TASK DIRECTIONS: Check each line of the listing below for the string "使用各种进程列表查找隐藏进程", then copy every line that has it.

EXTRACTED MATERIAL:
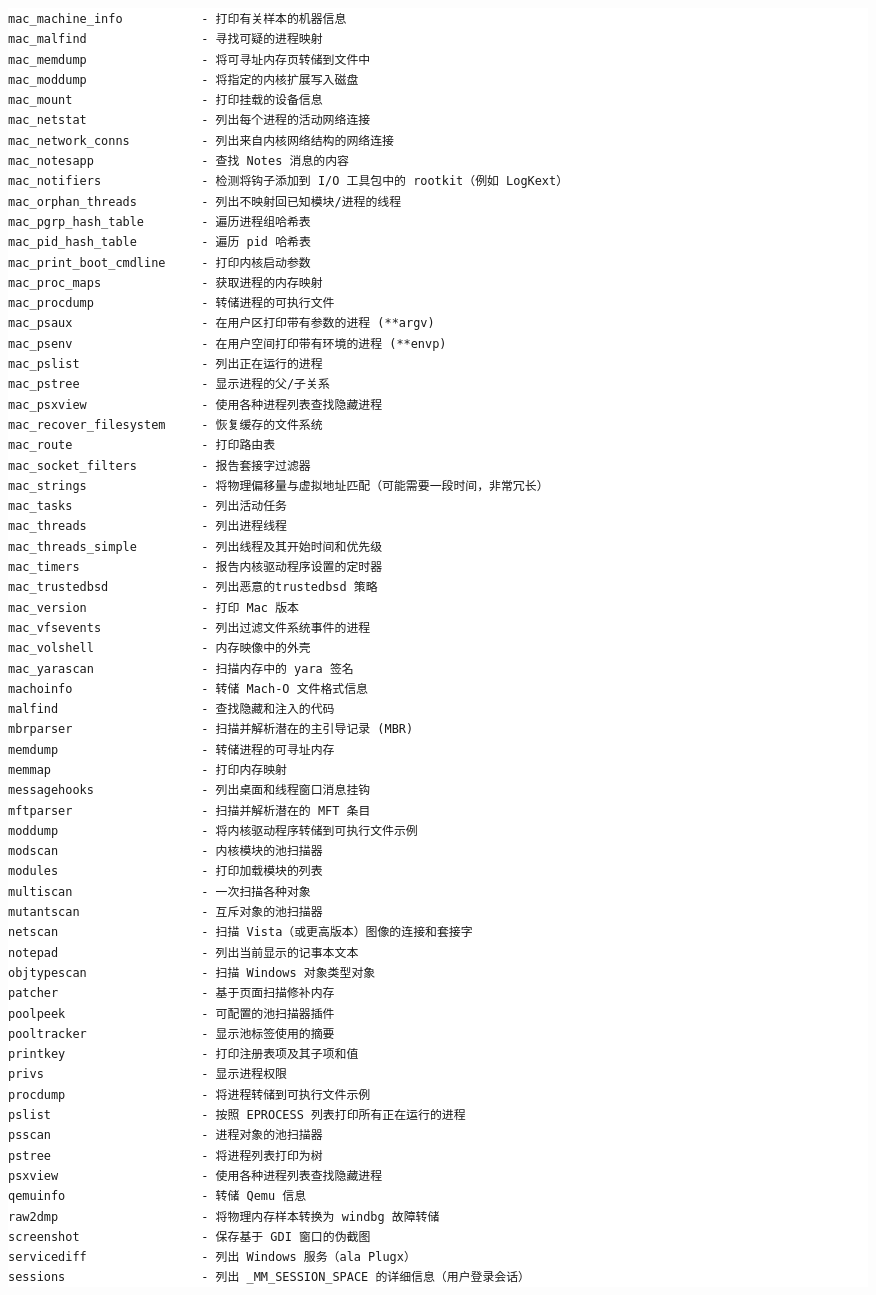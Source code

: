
 ```
mac_machine_info           - 打印有关样本的机器信息 
mac_malfind                - 寻找可疑的进程映射 
mac_memdump                - 将可寻址内存页转储到文件中 
mac_moddump                - 将指定的内核扩展写入磁盘 
mac_mount                  - 打印挂载的设备信息 
mac_netstat                - 列出每个进程的活动网络连接 
mac_network_conns          - 列出来自内核网络结构的网络连接 
mac_notesapp               - 查找 Notes 消息的内容
mac_notifiers              - 检测将钩子添加到 I/O 工具包中的 rootkit（例如 LogKext）
mac_orphan_threads         - 列出不映射回已知模块/进程的线程
mac_pgrp_hash_table        - 遍历进程组哈希表 
mac_pid_hash_table         - 遍历 pid 哈希表
mac_print_boot_cmdline     - 打印内核启动参数 
mac_proc_maps              - 获取进程的内存映射 
mac_procdump               - 转储进程的可执行文件 
mac_psaux                  - 在用户区打印带有参数的进程 (**argv)
mac_psenv                  - 在用户空间打印带有环境的进程 (**envp)
mac_pslist                 - 列出正在运行的进程 
mac_pstree                 - 显示进程的父/子关系
mac_psxview                - 使用各种进程列表查找隐藏进程 
mac_recover_filesystem     - 恢复缓存的文件系统 
mac_route                  - 打印路由表 
mac_socket_filters         - 报告套接字过滤器 
mac_strings                - 将物理偏移量与虚拟地址匹配（可能需要一段时间，非常冗长）
mac_tasks                  - 列出活动任务 
mac_threads                - 列出进程线程 
mac_threads_simple         - 列出线程及其开始时间和优先级 
mac_timers                 - 报告内核驱动程序设置的定时器 
mac_trustedbsd             - 列出恶意的trustedbsd 策略
mac_version                - 打印 Mac 版本
mac_vfsevents              - 列出过滤文件系统事件的进程 
mac_volshell               - 内存映像中的外壳 
mac_yarascan               - 扫描内存中的 yara 签名 
machoinfo                  - 转储 Mach-O 文件格式信息
malfind                    - 查找隐藏和注入的代码 
mbrparser                  - 扫描并解析潜在的主引导记录 (MBR)
memdump                    - 转储进程的可寻址内存 
memmap                     - 打印内存映射 
messagehooks               - 列出桌面和线程窗口消息挂钩 
mftparser                  - 扫描并解析潜在的 MFT 条目
moddump                    - 将内核驱动程序转储到可执行文件示例 
modscan                    - 内核模块的池扫描器 
modules                    - 打印加载模块的列表 
multiscan                  - 一次扫描各种对象 
mutantscan                 - 互斥对象的池扫描器 
netscan                    - 扫描 Vista（或更高版本）图像的连接和套接字 
notepad                    - 列出当前显示的记事本文本 
objtypescan                - 扫描 Windows 对象类型对象
patcher                    - 基于页面扫描修补内存 
poolpeek                   - 可配置的池扫描器插件 
pooltracker                - 显示池标签使用的摘要 
printkey                   - 打印注册表项及其子项和值 
privs                      - 显示进程权限 
procdump                   - 将进程转储到可执行文件示例 
pslist                     - 按照 EPROCESS 列表打印所有正在运行的进程
psscan                     - 进程对象的池扫描器 
pstree                     - 将进程列表打印为树 
psxview                    - 使用各种进程列表查找隐藏进程 
qemuinfo                   - 转储 Qemu 信息
raw2dmp                    - 将物理内存样本转换为 windbg 故障转储
screenshot                 - 保存基于 GDI 窗口的伪截图
servicediff                - 列出 Windows 服务（ala Plugx）
sessions                   - 列出 _MM_SESSION_SPACE 的详细信息（用户登录会话）
```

RESULT BELOW:
mac_psxview                - 使用各种进程列表查找隐藏进程 
psxview                    - 使用各种进程列表查找隐藏进程 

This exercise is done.